First and most obviously, it helps to watch a few action movies to get an idea of what kind of scene, and ultimately movie, you want to write. Should it be realistic like the Bourne movies? Maybe you want stylized action like Kill Bill, The Transporter, or Machete. Bearing in mind the changes that a film can go through from the time it’s written to the time it’s shot, edited, and picture-locked, it helps to have a clear idea of what you want the action to look like, making sure it fits with the tone of your film before committing it to the page.
It also helps to go a step further and actually read the scripts of any movies that you particularly enjoy. Fortunately, there are lots of scripts available either for purchase, or free for downloading online. IMSDb can be a great resource (Check it out HERE). Reading scripts is critical to being a good screenwriter in general, but reading action scripts will also clue you in as to what does and doesn’t work on the page.
When it comes to actually writing action, it’s necessary to be judicious. While in the “Cinema of Your Mind” (trademark pending) your action may be clear as day, but translating that to the page and conveying it properly to your readers is another thing entirely.
To achieve clarity, you’ll want to keep things concise and deliberate, as writing down every single detailed step can actually hinder the reader. Remember that writing is only the first step in the production process. The director and producers will have ideas of their own as the project evolves, so as a writer, you should only be including the vital elements of each sequence.
In terms of pacing, if the scenes don’t read like a thrill ride, no one will believe that the movie can could be thrilling. It’s advised to keep your sentences short and your paragraphs no longer than three lines so that the pacing of the paragraphs mirrors the quick pacing of the scene.
So instead of writing “Hero McProtagonist uses a krav maga to punch the terrorist in the chest just above the heart, then does a muay thai leg sweep to knock the other one down”, if there’s no storyline-specific reason to detail the action, something like “he punches one guard and kicks the other, knocking them both out” will do just fine.
If the structure of a scene requires something specific to happen in order to set up something else, such as “McProtagonist inadvertently causes a bomb placed in the room to countdown”, then it’s necessary to specify the events that lead up to that so it’s easier for the reader to follow.
When writing actions scenes, certain sounds and descriptions can be bolded or italicized to designate stylistic elements. These help paint a better mental image for the reader and draw attention to the action you want to emphasize.
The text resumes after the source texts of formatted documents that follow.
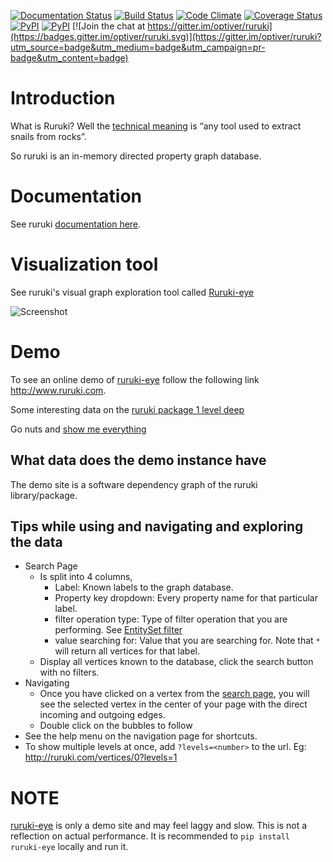 [![Documentation Status](https://readthedocs.org/projects/ruruki/badge/?version=master)](http://ruruki.readthedocs.org/en/master/?badge=master)
[![Build Status](https://travis-ci.org/optiver/ruruki.svg?branch=master)](https://travis-ci.org/optiver/ruruki)
[![Code Climate](https://codeclimate.com/github/optiver/ruruki/badges/gpa.svg)](https://codeclimate.com/github/optiver/ruruki)
[![Coverage Status](https://coveralls.io/repos/github/optiver/ruruki/badge.svg?branch=master)](https://coveralls.io/github/optiver/ruruki?branch=master)
[![PyPI](https://img.shields.io/pypi/pyversions/ruruki.svg)](https://pypi.python.org/pypi/ruruki)
[![PyPI](https://img.shields.io/pypi/status/ruruki.svg)](https://pypi.python.org/pypi/ruruki)
[![Join the chat at https://gitter.im/optiver/ruruki](https://badges.gitter.im/optiver/ruruki.svg)](https://gitter.im/optiver/ruruki?utm_source=badge&utm_medium=badge&utm_campaign=pr-badge&utm_content=badge)

Introduction
============
What is Ruruki? Well the [technical meaning](https://en.wiktionary.org/wiki/ruruki) is “any tool used to extract snails from rocks”.

So ruruki is an in-memory directed property graph database.

Documentation
=============
See ruruki [documentation here](http://ruruki.readthedocs.org/en/latest/index.html).

Visualization tool
==================
See ruruki's visual graph exploration tool called [Ruruki-eye](https://github.com/optiver/ruruki-eye)

![Screenshot](/RurukiEye-View.png)

Demo
====
To see an online demo of [ruruki-eye](https://github.com/optiver/ruruki-eye) follow the following link http://www.ruruki.com.

Some interesting data on the [ruruki package 1 level deep](http://www.ruruki.com/vertices/0?levels=1)

Go nuts and [show me everything](http://www.ruruki.com/vertices/0?levels=100)

What data does the demo instance have
-------------------------------------

The demo site is a software dependency graph of the ruruki library/package.

Tips while using and navigating and exploring the data
------------------------------------------------------

* Search Page
  * Is split into 4 columns, 
    * Label: Known labels to the graph database.
    * Property key dropdown: Every property name for that particular label.
    * filter operation type: Type of filter operation that you are performing. See [EntitySet filter](http://ruruki.readthedocs.org/en/latest/interfaces.html#entity-set)
    * value searching for: Value that you are searching for. Note that `*` will return all vertices for that label.
  * Display all vertices known to the database, click the search button with no filters.
* Navigating
  * Once you have clicked on a vertex from the [search page](http://ruruki.com/vertices), you will see the selected vertex in the center of your page with the direct incoming and outgoing edges.
  * Double click on the bubbles to follow
* See the help menu on the navigation page for shortcuts.
* To show multiple levels at once, add `?levels=<number>` to the url. Eg: http://ruruki.com/vertices/0?levels=1


NOTE
====

[ruruki-eye](http://www.ruruki.com) is only a demo site and may feel laggy and slow. This is not a reflection on actual performance. It is recommended to `pip install ruruki-eye` locally and run it.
It’s up to the writer whether or not to employ this, as you can see in the following examples:
The Bourne Identity (2002)
Kill Bill Vol. 1 (2003)
Lastly, as with anything related to film or art, rules are made to be broken. If you’ve studied the more tried and true methods of screenwriting but are still confident in your deviation from them, then by all means, try it! Some writer/directors will write action sequences that are half a page long, or even in different fonts altogether. The important thing is to be consistent.
There’s also nothing wrong with taking risks. For example, don’t be too afraid to throw in some crazy action set piece just because the Mythbusters once said it wasn’t exactly realistic, but never lose sight of what you aim to do with your script. If you’re planning on selling it or producing it yourself, keeping action within the designated budget is a huge factor. Your Game of Thrones-inspired fantasy simply isn’t going to be picked up by 99% of studios, and you’re going to look pretty unprofessional submitting it.
Remember, breaking writing rules like these are advanced maneuvers, (kinda like krav maga!) and with great writing power comes great writing responsibility. It’s entirely possible to write a great action script by staying well within the conventions of action screenwriting.
An action script is a great addition to your screenplay arsenal. They are fun, popular, and rich in comparative material to learn from. So get out there, watch those action films, and above all… keep writing!